Nos territórios, organizações como a Casa Akotirene, no Distrito Federal, e a Abayomi, na Paraíba, têm sido fundamentais para mobilizar e formar lideranças. “A marcha mostra que mulheres negras nos territórios fazem política todos os dias, mesmo sem estarem na academia ou em espaços formais”, afirma Olívia.
Avanços e limites nos últimos dez anos
Para Olívia, os últimos anos mostram avanços importantes — como as cotas raciais nas universidades e no fundo eleitoral —, mas também graves retrocessos provocados pelo golpe de 2016, pela prisão de Lula e pela ascensão da extrema-direita. “Poderíamos ter avançado muito mais se não tivéssemos vivido aquela interrupção brutal.”

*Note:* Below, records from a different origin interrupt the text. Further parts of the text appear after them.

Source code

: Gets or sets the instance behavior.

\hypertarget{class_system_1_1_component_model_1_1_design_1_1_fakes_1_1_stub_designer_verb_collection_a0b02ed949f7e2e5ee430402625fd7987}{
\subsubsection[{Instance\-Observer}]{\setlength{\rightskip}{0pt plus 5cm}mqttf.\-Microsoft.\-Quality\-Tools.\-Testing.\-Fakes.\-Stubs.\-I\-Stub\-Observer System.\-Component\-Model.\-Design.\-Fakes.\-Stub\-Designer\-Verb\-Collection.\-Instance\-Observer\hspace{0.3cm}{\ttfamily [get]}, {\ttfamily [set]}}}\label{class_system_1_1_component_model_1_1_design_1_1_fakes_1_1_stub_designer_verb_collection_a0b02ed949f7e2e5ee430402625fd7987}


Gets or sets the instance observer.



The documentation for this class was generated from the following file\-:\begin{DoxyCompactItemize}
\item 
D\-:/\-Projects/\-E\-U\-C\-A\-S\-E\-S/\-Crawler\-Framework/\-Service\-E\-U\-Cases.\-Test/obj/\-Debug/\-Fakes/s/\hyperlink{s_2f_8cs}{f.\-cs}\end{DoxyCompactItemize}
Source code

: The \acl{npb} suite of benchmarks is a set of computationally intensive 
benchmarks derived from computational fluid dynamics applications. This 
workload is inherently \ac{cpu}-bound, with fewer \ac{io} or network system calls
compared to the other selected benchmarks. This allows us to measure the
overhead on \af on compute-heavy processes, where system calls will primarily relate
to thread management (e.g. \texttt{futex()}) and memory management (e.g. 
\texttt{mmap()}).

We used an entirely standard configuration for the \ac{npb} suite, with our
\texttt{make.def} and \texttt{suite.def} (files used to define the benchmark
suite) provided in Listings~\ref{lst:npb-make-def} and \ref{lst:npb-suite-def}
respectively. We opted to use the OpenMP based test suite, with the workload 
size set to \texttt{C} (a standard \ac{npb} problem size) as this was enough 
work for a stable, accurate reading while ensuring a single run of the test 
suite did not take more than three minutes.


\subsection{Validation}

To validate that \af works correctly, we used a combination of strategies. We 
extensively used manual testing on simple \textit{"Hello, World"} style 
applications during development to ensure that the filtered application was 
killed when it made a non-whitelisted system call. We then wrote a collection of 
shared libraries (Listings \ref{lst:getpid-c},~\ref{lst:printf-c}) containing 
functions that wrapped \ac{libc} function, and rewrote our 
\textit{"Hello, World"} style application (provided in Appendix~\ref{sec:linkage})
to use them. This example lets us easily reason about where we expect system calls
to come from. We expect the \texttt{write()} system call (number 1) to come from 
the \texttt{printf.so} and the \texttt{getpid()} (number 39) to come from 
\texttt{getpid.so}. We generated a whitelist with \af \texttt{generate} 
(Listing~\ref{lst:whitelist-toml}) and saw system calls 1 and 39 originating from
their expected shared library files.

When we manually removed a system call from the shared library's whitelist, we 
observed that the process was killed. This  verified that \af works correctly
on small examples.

Sobre o governo federal atual, sua avaliação é crítica: “Há avanços simbólicos importantes, como ministérios com mulheres negras e a recriação da pasta da Igualdade Racial. Mas, diante da realidade — salários 40% menores, desemprego mais alto, feminicídios —, o governo precisa ousar muito mais.”
A maior marcha da história das mulheres negras
Com caravanas partindo de todos os estados, aeroportos e estradas movimentadas, a expectativa do PCdoB e de organizações como a Unegro é de uma marcha “grandiosa”.
“Acreditamos que vamos reunir pelo menos 100 mil mulheres apenas da nossa articulação. Há um clima muito forte de mobilização”, afirma Olívia.
Para além do ato, a deputada espera impactos concretos e imediatos: “Quero que essa Marcha repercuta em melhores condições para o debate eleitoral de 2026, em políticas de segurança pública que estanquem a matança de pessoas negras e em oportunidades reais de desenvolvimento. Que seja uma virada de chave.”